Supplied records
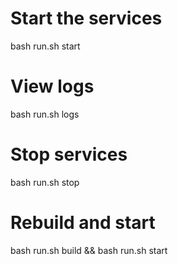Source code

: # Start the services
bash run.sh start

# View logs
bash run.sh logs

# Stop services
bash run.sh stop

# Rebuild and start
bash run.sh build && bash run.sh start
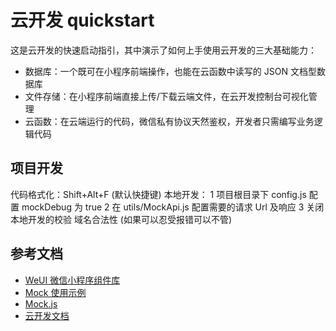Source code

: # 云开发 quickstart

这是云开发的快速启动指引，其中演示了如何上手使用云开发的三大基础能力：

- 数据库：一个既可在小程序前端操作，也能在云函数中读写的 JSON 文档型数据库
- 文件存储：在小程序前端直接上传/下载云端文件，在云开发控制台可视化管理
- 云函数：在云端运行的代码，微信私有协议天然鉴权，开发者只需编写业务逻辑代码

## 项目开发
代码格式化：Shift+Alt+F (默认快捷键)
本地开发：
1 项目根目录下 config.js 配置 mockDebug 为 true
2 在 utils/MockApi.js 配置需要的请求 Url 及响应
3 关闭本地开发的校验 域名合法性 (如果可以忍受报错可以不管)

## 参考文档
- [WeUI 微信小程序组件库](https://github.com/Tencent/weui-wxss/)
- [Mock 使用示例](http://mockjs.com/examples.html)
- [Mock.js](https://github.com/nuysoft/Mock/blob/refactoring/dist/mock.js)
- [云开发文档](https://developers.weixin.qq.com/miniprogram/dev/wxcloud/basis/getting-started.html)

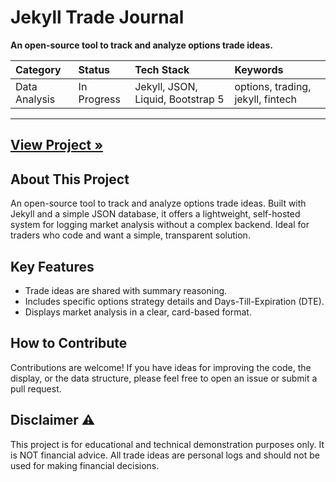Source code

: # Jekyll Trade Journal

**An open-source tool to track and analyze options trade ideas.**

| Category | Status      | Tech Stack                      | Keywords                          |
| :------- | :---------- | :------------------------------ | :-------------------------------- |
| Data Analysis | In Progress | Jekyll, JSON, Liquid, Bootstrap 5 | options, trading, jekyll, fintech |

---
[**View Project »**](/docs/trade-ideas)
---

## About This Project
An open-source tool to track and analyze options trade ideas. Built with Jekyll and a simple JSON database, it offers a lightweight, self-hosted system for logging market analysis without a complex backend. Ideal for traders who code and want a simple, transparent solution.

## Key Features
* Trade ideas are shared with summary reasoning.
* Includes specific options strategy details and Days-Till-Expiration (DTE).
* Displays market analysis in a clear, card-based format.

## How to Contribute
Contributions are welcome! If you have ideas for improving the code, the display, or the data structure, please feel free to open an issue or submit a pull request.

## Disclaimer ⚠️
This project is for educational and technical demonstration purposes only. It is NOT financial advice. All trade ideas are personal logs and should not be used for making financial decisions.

---

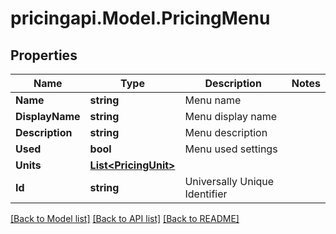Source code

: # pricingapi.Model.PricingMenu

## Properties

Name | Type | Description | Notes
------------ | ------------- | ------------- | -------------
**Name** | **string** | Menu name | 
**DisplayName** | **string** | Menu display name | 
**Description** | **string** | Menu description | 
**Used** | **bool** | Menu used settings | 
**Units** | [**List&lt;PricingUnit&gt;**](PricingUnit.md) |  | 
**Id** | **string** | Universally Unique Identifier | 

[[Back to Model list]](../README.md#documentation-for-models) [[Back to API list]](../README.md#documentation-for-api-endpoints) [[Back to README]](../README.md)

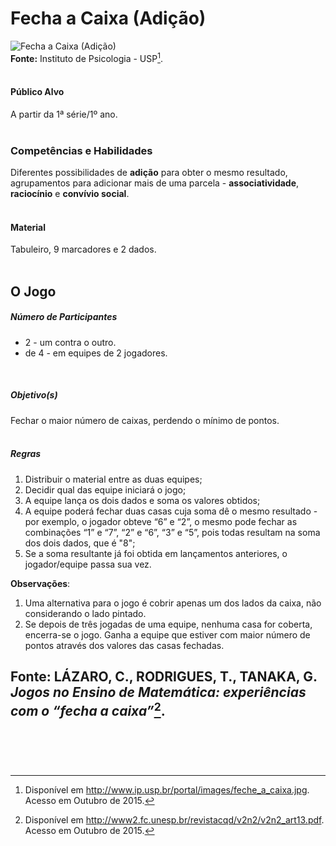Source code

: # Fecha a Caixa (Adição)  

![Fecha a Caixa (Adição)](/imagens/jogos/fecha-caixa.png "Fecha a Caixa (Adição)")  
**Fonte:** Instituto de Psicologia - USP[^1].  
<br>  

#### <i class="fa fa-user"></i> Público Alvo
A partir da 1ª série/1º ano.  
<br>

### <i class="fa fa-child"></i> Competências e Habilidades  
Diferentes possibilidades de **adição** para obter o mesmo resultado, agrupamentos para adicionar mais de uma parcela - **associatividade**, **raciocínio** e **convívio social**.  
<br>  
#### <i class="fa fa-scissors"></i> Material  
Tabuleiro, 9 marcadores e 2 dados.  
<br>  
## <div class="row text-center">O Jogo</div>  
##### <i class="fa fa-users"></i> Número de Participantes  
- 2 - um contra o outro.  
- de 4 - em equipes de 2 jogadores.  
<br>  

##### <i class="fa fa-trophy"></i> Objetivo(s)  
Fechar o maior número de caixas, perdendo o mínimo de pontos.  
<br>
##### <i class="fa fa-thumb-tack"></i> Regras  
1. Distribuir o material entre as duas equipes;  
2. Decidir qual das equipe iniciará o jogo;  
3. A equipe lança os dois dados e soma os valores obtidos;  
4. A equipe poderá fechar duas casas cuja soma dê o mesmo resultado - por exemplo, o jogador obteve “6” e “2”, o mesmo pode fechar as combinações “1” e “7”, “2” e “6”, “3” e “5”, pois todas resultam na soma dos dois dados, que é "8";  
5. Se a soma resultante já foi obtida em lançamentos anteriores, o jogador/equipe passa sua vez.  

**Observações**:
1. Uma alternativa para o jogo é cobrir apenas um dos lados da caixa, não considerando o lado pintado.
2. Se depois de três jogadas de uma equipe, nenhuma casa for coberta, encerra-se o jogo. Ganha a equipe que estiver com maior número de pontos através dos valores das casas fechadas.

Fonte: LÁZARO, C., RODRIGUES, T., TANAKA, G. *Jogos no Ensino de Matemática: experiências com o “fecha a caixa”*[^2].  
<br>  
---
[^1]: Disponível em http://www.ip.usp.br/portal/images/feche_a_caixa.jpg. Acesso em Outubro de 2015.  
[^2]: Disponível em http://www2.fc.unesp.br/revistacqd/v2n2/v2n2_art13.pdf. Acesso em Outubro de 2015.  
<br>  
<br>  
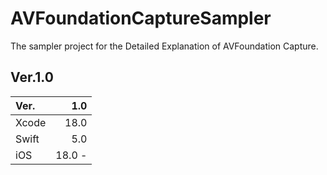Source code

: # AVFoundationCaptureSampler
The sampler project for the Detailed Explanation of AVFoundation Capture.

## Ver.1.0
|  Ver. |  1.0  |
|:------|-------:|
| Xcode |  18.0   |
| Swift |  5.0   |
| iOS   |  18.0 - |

==

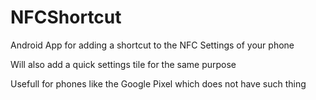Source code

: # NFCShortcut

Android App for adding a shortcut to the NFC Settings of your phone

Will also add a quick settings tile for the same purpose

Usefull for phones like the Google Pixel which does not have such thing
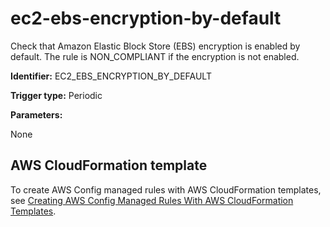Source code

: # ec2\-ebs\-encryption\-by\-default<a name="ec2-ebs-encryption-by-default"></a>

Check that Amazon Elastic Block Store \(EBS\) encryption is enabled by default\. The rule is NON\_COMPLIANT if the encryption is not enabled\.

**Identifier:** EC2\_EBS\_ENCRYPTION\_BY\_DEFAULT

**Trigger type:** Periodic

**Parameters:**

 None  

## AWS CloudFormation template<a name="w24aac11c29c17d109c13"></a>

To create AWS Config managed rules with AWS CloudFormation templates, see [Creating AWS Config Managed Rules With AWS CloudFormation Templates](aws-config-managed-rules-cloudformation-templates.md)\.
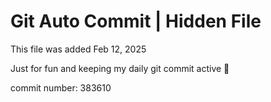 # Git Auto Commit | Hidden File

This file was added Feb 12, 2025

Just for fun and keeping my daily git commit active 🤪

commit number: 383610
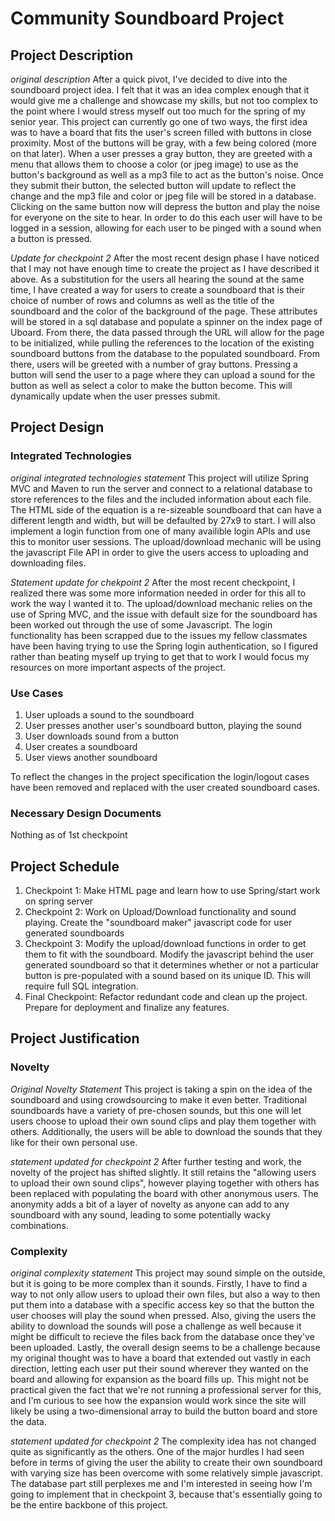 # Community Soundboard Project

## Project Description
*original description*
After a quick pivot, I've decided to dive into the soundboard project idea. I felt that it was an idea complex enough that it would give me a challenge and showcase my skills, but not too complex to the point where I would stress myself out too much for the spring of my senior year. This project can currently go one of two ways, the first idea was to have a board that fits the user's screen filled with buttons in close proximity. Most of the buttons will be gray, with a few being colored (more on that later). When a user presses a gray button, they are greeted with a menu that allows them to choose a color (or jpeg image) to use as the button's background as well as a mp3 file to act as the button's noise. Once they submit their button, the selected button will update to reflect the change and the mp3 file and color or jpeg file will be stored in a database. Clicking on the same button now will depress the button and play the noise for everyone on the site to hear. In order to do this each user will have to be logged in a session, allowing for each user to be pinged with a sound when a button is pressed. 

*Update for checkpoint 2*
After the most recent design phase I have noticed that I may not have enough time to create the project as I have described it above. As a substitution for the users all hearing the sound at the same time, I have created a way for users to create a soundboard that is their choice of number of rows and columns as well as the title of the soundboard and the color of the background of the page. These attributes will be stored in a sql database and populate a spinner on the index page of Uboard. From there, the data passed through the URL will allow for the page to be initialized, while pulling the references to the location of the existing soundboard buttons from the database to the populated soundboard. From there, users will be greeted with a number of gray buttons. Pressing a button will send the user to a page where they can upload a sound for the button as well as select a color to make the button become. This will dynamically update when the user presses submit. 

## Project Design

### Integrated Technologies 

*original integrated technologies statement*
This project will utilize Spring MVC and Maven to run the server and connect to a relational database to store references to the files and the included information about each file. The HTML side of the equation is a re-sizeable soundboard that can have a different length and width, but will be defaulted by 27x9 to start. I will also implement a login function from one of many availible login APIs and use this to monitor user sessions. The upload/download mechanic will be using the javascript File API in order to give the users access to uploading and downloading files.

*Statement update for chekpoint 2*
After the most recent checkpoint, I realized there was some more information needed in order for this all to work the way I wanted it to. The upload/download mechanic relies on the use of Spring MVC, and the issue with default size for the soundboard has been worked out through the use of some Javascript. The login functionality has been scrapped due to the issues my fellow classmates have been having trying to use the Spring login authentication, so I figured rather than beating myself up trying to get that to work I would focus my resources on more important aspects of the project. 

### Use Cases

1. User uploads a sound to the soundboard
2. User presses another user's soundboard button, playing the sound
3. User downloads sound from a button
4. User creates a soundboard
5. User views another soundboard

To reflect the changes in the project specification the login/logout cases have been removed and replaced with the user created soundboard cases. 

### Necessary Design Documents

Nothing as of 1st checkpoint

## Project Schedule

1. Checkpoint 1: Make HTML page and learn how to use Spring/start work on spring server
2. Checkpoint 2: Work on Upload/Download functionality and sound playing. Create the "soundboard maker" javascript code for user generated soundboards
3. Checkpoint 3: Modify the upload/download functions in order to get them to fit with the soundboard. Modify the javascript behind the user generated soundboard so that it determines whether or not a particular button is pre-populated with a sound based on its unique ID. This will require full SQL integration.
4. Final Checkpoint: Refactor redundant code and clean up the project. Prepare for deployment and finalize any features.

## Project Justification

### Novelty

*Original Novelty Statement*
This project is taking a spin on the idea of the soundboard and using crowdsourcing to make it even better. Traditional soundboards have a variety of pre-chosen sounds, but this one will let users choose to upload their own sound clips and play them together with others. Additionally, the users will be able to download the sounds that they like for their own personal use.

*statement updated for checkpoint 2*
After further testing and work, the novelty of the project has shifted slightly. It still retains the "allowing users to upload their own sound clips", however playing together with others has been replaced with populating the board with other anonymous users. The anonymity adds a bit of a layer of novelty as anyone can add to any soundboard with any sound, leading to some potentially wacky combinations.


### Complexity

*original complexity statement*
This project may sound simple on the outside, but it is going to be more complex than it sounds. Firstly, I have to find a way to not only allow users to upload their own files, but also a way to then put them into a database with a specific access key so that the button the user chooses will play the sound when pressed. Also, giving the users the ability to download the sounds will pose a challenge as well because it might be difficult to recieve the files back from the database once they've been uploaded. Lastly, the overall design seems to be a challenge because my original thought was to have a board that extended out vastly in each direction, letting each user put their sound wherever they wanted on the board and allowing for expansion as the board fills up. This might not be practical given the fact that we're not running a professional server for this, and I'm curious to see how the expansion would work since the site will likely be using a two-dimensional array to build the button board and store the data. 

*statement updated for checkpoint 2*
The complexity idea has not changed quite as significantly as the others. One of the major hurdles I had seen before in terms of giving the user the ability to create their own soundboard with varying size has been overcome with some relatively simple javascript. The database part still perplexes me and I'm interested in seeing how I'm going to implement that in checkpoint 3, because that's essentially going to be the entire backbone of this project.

Task brief
In how many lines of the preceding material does the word "Fonte" occur? Answer with the number only.

Solution to this exercise
2